- Peter Schiff admitiu que subestimou o fluxo de capital no Bitcoin, mesmo após a alta até US$ 126.198.
- O crítico afirma que o ativo não possui valor intrínseco, apesar da adoção institucional e ETFs.
- Enquanto isso, defensores como Michael Saylor dizem nunca ter estado tão otimistas com o ativo.
O economista e crítico histórico do Bitcoin, Peter Schiff, voltou a afirmar que a criptomoeda é uma bolha.
Entretanto, ele reconheceu que errou ao subestimar o volume de investidores que impulsionaria o preço até US$ 126 mil. A declaração surge em meio à consolidação do mercado e ao crescente envolvimento institucional.
Schiff reconhece erro, mas mantém crítica ao Bitcoin
Peter Schiff afirmou que não previu o tamanho da demanda especulativa. Segundo ele, o crescimento foi impulsionado por fatores emocionais e pelo medo de ficar de fora.
Ele declarou que:
“Subestimei a quantidade de ‘dinheiro burro’ disposto a comprar Bitcoin.”
Ou seja, admitiu erro na análise do comportamento dos investidores.
Schiff disse que conheceu o Bitcoin quando valia cerca de US$ 1. Desde então, o ativo atingiu US$ 126.198 no pico recente. Ainda assim, ele mantém sua visão negativa.

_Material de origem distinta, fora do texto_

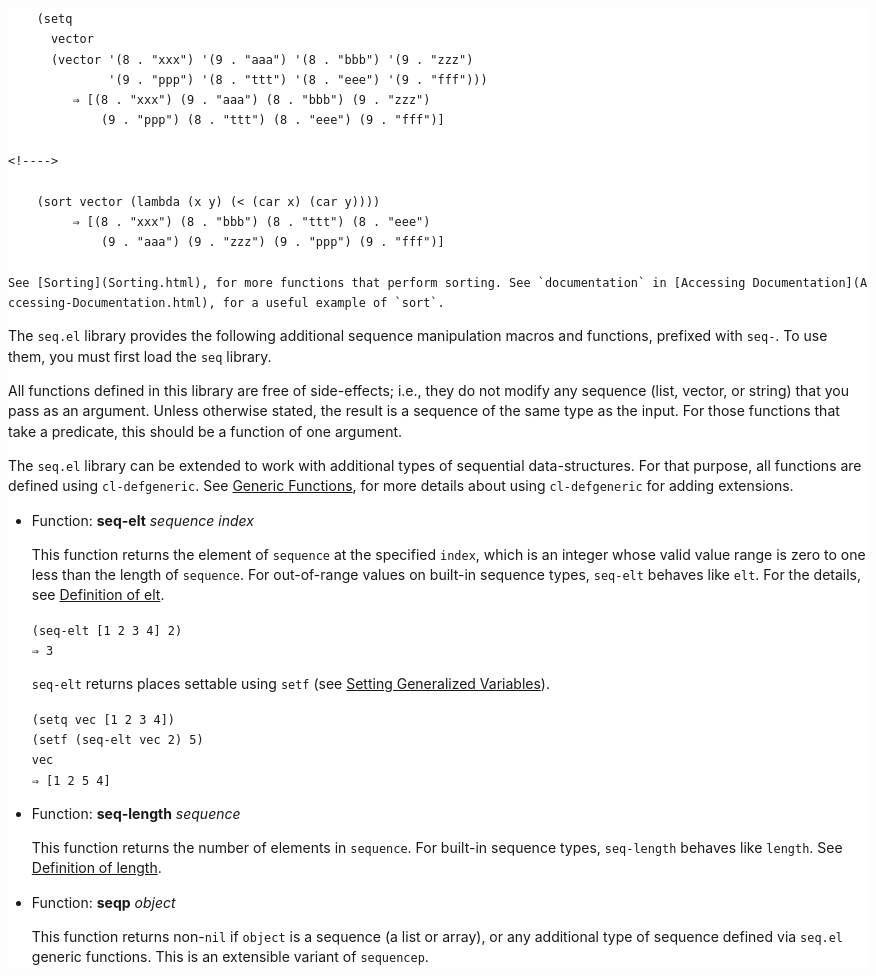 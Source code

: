         (setq
          vector
          (vector '(8 . "xxx") '(9 . "aaa") '(8 . "bbb") '(9 . "zzz")
                  '(9 . "ppp") '(8 . "ttt") '(8 . "eee") '(9 . "fff")))
             ⇒ [(8 . "xxx") (9 . "aaa") (8 . "bbb") (9 . "zzz")
                 (9 . "ppp") (8 . "ttt") (8 . "eee") (9 . "fff")]

    <!---->

        (sort vector (lambda (x y) (< (car x) (car y))))
             ⇒ [(8 . "xxx") (8 . "bbb") (8 . "ttt") (8 . "eee")
                 (9 . "aaa") (9 . "zzz") (9 . "ppp") (9 . "fff")]

    See [Sorting](Sorting.html), for more functions that perform sorting. See `documentation` in [Accessing Documentation](Accessing-Documentation.html), for a useful example of `sort`.

The `seq.el` library provides the following additional sequence manipulation macros and functions, prefixed with `seq-`. To use them, you must first load the `seq` library.

All functions defined in this library are free of side-effects; i.e., they do not modify any sequence (list, vector, or string) that you pass as an argument. Unless otherwise stated, the result is a sequence of the same type as the input. For those functions that take a predicate, this should be a function of one argument.

The `seq.el` library can be extended to work with additional types of sequential data-structures. For that purpose, all functions are defined using `cl-defgeneric`. See [Generic Functions](Generic-Functions.html), for more details about using `cl-defgeneric` for adding extensions.

*   Function: **seq-elt** *sequence index*

    This function returns the element of `sequence` at the specified `index`, which is an integer whose valid value range is zero to one less than the length of `sequence`. For out-of-range values on built-in sequence types, `seq-elt` behaves like `elt`. For the details, see [Definition of elt](#Definition-of-elt).

        (seq-elt [1 2 3 4] 2)
        ⇒ 3

    `seq-elt` returns places settable using `setf` (see [Setting Generalized Variables](Setting-Generalized-Variables.html)).

        (setq vec [1 2 3 4])
        (setf (seq-elt vec 2) 5)
        vec
        ⇒ [1 2 5 4]



*   Function: **seq-length** *sequence*

    This function returns the number of elements in `sequence`. For built-in sequence types, `seq-length` behaves like `length`. See [Definition of length](#Definition-of-length).



*   Function: **seqp** *object*

    This function returns non-`nil` if `object` is a sequence (a list or array), or any additional type of sequence defined via `seq.el` generic functions. This is an extensible variant of `sequencep`.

Segundo o economista, o preço não reflete valor real. Portanto, ele acredita que o movimento continua baseado em especulação.
Entretanto, o próprio Schiff reconheceu o impacto psicológico do mercado. O aumento inicial atraiu novos investidores. Isso criou um ciclo de valorização contínuo.
Além disso, o medo de perder ganhos acelerou a entrada de capital, esse fenômeno é conhecido como FOMO.
Adoção institucional desafia visão dos críticos
Apesar das críticas, o mercado mudou significativamente, hoje, o Bitcoin possui infraestrutura institucional robusta.
Por exemplo, existem ETFs à vista negociados nos Estados Unidos. Além disso, grandes empresas e fundos ampliaram suas reservas.
Outro fator relevante é o mercado de derivativos, plataformas como o CME Group oferecem contratos futuros e opções.
Isso aumenta a legitimidade e liquidez do ativo. Portanto, investidores institucionais conseguem operar com maior segurança.
Além disso, empresas públicas adotaram o Bitcoin como ativo estratégico. Michael Saylor afirmou recentemente que nunca esteve tão otimista.
Schiff publicou suas críticas na rede X, onde mantém posição consistente contra o ativo. Mesmo assim, o mercado ignorou suas previsões anteriores.
Atualmente, o preço oscila entre US$ 60 mil e US$ 71 mil. Essa consolidação ocorre após uma forte valorização recente.
Mercado dividido entre céticos e otimistas
O cenário atual mostra um conflito claro, de um lado, críticos alertam sobre especulação. Do outro, instituições ampliam sua exposição.
Além disso, a presença de grandes investidores reduz a percepção de risco extremo. Isso fortalece a narrativa de maturidade do mercado.
Entretanto, a volatilidade continua elevada. Portanto, o debate sobre valor intrínseco permanece aberto.
O reconhecimento de Schiff mostra um ponto importante, mesmo críticos históricos admitem o impacto crescente do Bitcoin.
No entanto, sua visão pessimista permanece inalterada, ele continua acreditando que o preço não se sustenta no longo prazo.
O mercado, porém, segue ignorando previsões negativas. Enquanto isso, a adoção institucional continua avançando globalmente.
Esse contraste reforça uma realidade clara. O Bitcoin deixou de ser um experimento marginal e se tornou um ativo relevante no sistema financeiro.